Miriam came to the door, a pretty, dark-haired young woman with a demure smile and sharp intelligent eyes. She had on a T-shirt, denim pedal-pushers and a blue cotton apron that looked as if she had made it herself. She wore this strange costume with a certain style and self-assurance that seemed to say, I can’t afford to buy good clothes but with my figure I don’t have to.

“Mr. Dalloway? I’m Miriam Clyde.”

“Very glad to know you.”

“Come in, won’t you? Frank will be back in a minute. After you phoned he decided to go down to the office and pick up the file on Rose.”

“I didn’t realize there was such a thing as a file on her.”

“There is. I’ve read it.”

“You have?”

“Surprised? Don’t be. When a man is as wrapped up in his work as Frank is,” Miriam added cheerfully, “I have to get wrapped up with him to survive.”

The living room and the furniture in it were obviously new, but already they bore the marks of living: a child’s handprint on the woodwork near the light switch, strands of dog hair on the loveseat by the fireplace, black scars of rubber heels on the hardwood floor, and a deck of cards spilled over the piano like fallen leaves.

Miriam made no attempt to pick up the cards or apologize for the room. She accepted a certain amount of disorder as she accepted the weather and the quarterly payments of income tax. She was a fighter, but she never fought the inevitable or started a battle that she wasn’t sure of winning.

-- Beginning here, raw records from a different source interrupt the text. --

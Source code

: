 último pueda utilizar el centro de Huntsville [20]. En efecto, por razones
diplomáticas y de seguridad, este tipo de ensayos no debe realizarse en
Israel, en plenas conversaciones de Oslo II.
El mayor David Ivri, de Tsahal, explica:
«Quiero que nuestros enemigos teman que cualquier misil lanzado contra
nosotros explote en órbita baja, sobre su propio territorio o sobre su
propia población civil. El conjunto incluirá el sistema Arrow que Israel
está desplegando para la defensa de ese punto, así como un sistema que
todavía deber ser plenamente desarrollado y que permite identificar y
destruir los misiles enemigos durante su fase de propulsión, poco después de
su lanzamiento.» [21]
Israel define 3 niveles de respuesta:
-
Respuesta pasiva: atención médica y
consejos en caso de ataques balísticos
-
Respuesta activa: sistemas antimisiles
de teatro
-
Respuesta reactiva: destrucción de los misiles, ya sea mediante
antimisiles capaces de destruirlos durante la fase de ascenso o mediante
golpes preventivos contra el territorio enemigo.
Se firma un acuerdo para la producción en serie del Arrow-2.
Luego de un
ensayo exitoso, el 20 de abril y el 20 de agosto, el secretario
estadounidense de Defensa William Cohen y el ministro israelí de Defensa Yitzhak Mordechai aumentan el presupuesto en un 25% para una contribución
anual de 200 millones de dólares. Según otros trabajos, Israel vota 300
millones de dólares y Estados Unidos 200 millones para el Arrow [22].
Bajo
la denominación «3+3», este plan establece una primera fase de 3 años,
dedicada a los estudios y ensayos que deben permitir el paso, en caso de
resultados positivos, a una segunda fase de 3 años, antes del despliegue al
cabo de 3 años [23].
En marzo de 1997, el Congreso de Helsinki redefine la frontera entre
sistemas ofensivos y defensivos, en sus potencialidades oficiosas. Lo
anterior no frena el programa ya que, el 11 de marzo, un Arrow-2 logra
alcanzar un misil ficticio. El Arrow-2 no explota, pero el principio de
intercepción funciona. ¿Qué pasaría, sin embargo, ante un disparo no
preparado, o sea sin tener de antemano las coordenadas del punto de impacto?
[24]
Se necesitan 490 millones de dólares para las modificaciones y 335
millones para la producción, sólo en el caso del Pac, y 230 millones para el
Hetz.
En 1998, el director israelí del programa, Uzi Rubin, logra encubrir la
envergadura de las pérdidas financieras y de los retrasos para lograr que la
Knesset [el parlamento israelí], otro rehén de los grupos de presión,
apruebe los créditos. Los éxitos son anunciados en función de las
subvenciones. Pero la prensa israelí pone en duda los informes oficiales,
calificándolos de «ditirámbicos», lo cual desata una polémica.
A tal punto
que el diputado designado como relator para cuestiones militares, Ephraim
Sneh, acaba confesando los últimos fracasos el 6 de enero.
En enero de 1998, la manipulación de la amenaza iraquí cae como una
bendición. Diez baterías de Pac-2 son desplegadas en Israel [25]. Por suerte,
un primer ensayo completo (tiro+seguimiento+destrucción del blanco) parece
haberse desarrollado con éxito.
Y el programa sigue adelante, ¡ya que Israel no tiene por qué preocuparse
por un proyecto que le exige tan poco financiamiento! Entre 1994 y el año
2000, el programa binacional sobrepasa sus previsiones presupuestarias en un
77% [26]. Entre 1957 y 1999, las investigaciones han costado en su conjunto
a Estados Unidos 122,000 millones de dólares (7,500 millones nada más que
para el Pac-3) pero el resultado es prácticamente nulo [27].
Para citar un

The main battle was money, and though it was still going on, Miriam was confident of final victory some day.

“I realize this is an intrusion,” Dalloway said, “coming here on Frank’s afternoon off.”

“Frank doesn’t mind.”

“You must.”

“Oh, I do, a little. I don’t mind you personally, Mr. Dalloway — just the general idea of never getting any free weekends. Frank carries that office of his around like a turtle carrying his shell. It goes with us to the beach, the movies, and down to the corner drugstore.” Her sudden, bright smile took the edge off her words. “Sometimes I think my kids will get the impression that the entire world is populated by Frank’s patients.”

Dalloway returned her smile. He liked this calm, candid woman and he wished that Lora could have acquired some similar qualities, a sense of humor, perhaps, or a hard core of common sense. Lora was an idealist without ideals, a rebel without a cause, a woman who affected to despise money and yet was completely dependent on other people for support.

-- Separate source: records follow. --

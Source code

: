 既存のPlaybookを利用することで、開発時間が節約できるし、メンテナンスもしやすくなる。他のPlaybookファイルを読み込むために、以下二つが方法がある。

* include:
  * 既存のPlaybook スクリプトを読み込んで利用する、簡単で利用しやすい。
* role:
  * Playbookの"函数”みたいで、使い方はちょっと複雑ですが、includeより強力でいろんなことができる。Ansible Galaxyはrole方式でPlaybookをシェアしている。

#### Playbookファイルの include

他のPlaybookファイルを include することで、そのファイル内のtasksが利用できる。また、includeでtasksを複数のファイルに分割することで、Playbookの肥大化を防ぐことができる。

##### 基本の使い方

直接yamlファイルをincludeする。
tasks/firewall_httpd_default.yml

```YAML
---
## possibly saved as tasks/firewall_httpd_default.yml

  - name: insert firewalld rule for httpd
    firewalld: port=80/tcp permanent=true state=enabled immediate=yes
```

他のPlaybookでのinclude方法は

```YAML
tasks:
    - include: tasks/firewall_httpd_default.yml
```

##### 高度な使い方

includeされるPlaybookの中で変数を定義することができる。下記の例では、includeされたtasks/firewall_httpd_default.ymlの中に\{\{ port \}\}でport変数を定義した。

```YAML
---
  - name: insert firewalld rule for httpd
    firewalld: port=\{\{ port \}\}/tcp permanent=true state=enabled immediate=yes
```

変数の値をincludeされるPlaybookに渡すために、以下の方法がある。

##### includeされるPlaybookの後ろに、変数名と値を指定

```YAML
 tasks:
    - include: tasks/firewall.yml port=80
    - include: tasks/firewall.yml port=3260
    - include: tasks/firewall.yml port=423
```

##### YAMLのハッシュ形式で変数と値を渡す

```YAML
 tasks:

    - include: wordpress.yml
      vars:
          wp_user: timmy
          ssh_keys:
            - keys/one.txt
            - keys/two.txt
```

He said aloud, “It would be handy, anyway, having an office you can carry. And the turtle can’t afford to despise his shell.”

“I guess not.” From the backyard came the shouts of children and the shrill barking of a small dog. “Frank’s like a turtle in another respect. He’s always sticking his neck out.”

“Oh?”

“He has no time — no right, even — to go around investigating Rose’s death.”

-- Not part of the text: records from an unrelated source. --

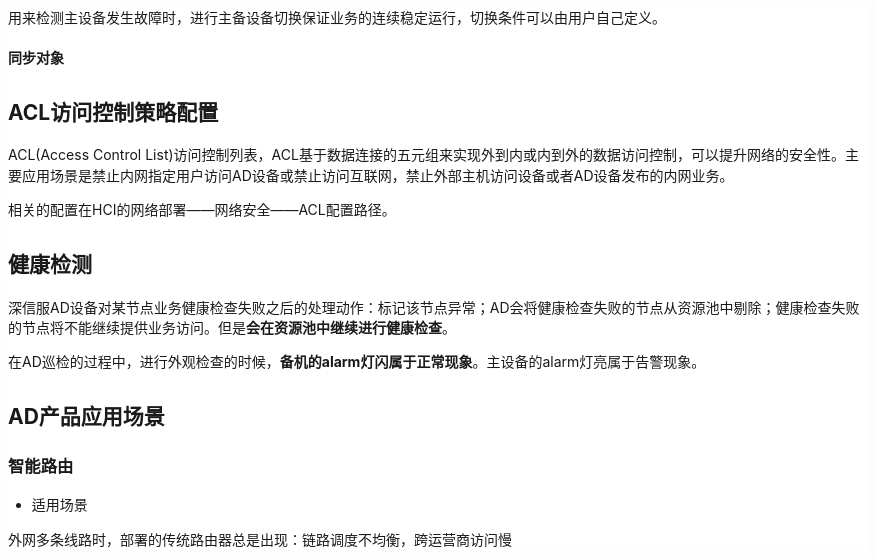 用来检测主设备发生故障时，进行主备设备切换保证业务的连续稳定运行，切换条件可以由用户自己定义。

#### 同步对象



## ACL访问控制策略配置

ACL(Access Control List)访问控制列表，ACL基于数据连接的五元组来实现外到内或内到外的数据访问控制，可以提升网络的安全性。主要应用场景是禁止内网指定用户访问AD设备或禁止访问互联网，禁止外部主机访问设备或者AD设备发布的内网业务。

相关的配置在HCI的网络部署——网络安全——ACL配置路径。

## 健康检测

深信服AD设备对某节点业务健康检查失败之后的处理动作：标记该节点异常；AD会将健康检查失败的节点从资源池中剔除；健康检查失败的节点将不能继续提供业务访问。但是**会在资源池中继续进行健康检查**。

在AD巡检的过程中，进行外观检查的时候，**备机的alarm灯闪属于正常现象**。主设备的alarm灯亮属于告警现象。

## AD产品应用场景



### 智能路由

- 适用场景

外网多条线路时，部署的传统路由器总是出现：链路调度不均衡，跨运营商访问慢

“Is that what he’s doing?”

“That’s what you’re doing, why you’re here, isn’t it?”

“More or less.”

“Mostly more, though?”

“Very well, mostly more.”

“Why?” Miriam said. “Why is everyone so suspicious about Rose dying?”

“You aren’t?”

“No, I’m not. I think both you and Frank simply feel frustrated by her death. Frank didn’t have a chance to finish his job on her, and you didn’t have a chance to question her about your daughter.”

“You seem to be full of both theories and information,” Dalloway said, sounding amused. “As a matter of fact you may be right about my part of it. I do feel frustrated. I think it was extremely inconsiderate of Rose to die before I could talk to her. I’m not sure whether she would have been able to tell me any news of Lora or not. I believe she would. When Lora was in one of her sullen moods, she frequently toyed with the idea of a reunion with her mother. You get the picture? — one sensitive, artistic soul crying out to the other across the bourgeois wilderness.”

“I’m afraid my imagination boggles at the idea of Rose being sensitive and artistic.”

“Mine boggles even more, in Lora’s case. She has the hide of a rhinoceros, as so many people do who confuse sensitivity with egocentricity. When she makes a childish fuss at the dentist’s, for example, she always manages to convince herself that it’s because she feels more pain than ordinary people.”